Task statement
The reply must repeat each entry exactly and contain no pictures.
*** Listed entries Section Begins ***
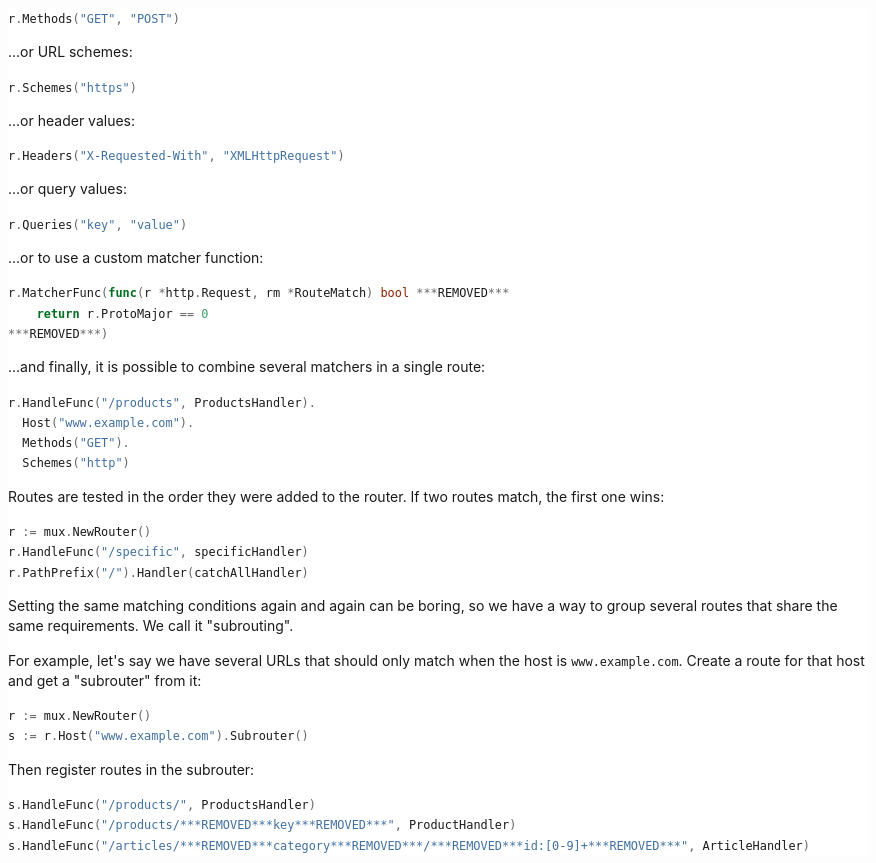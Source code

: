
 ```go
r.Methods("GET", "POST")
```

...or URL schemes:

```go
r.Schemes("https")
```

...or header values:

```go
r.Headers("X-Requested-With", "XMLHttpRequest")
```

...or query values:

```go
r.Queries("key", "value")
```

...or to use a custom matcher function:

```go
r.MatcherFunc(func(r *http.Request, rm *RouteMatch) bool ***REMOVED***
    return r.ProtoMajor == 0
***REMOVED***)
```

...and finally, it is possible to combine several matchers in a single route:

```go
r.HandleFunc("/products", ProductsHandler).
  Host("www.example.com").
  Methods("GET").
  Schemes("http")
```

Routes are tested in the order they were added to the router. If two routes match, the first one wins:

```go
r := mux.NewRouter()
r.HandleFunc("/specific", specificHandler)
r.PathPrefix("/").Handler(catchAllHandler)
```

Setting the same matching conditions again and again can be boring, so we have a way to group several routes that share the same requirements. We call it "subrouting".

For example, let's say we have several URLs that should only match when the host is `www.example.com`. Create a route for that host and get a "subrouter" from it:

```go
r := mux.NewRouter()
s := r.Host("www.example.com").Subrouter()
```

Then register routes in the subrouter:

```go
s.HandleFunc("/products/", ProductsHandler)
s.HandleFunc("/products/***REMOVED***key***REMOVED***", ProductHandler)
s.HandleFunc("/articles/***REMOVED***category***REMOVED***/***REMOVED***id:[0-9]+***REMOVED***", ArticleHandler)
```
*** Listed entries Section Ends ***
The answer
Source code

:
 ```go
r.Methods("GET", "POST")
```

...or URL schemes:

```go
r.Schemes("https")
```

...or header values:

```go
r.Headers("X-Requested-With", "XMLHttpRequest")
```

...or query values:

```go
r.Queries("key", "value")
```

...or to use a custom matcher function:

```go
r.MatcherFunc(func(r *http.Request, rm *RouteMatch) bool ***REMOVED***
    return r.ProtoMajor == 0
***REMOVED***)
```

...and finally, it is possible to combine several matchers in a single route:

```go
r.HandleFunc("/products", ProductsHandler).
  Host("www.example.com").
  Methods("GET").
  Schemes("http")
```

Routes are tested in the order they were added to the router. If two routes match, the first one wins:

```go
r := mux.NewRouter()
r.HandleFunc("/specific", specificHandler)
r.PathPrefix("/").Handler(catchAllHandler)
```

Setting the same matching conditions again and again can be boring, so we have a way to group several routes that share the same requirements. We call it "subrouting".

For example, let's say we have several URLs that should only match when the host is `www.example.com`. Create a route for that host and get a "subrouter" from it:

```go
r := mux.NewRouter()
s := r.Host("www.example.com").Subrouter()
```

Then register routes in the subrouter:

```go
s.HandleFunc("/products/", ProductsHandler)
s.HandleFunc("/products/***REMOVED***key***REMOVED***", ProductHandler)
s.HandleFunc("/articles/***REMOVED***category***REMOVED***/***REMOVED***id:[0-9]+***REMOVED***", ArticleHandler)
```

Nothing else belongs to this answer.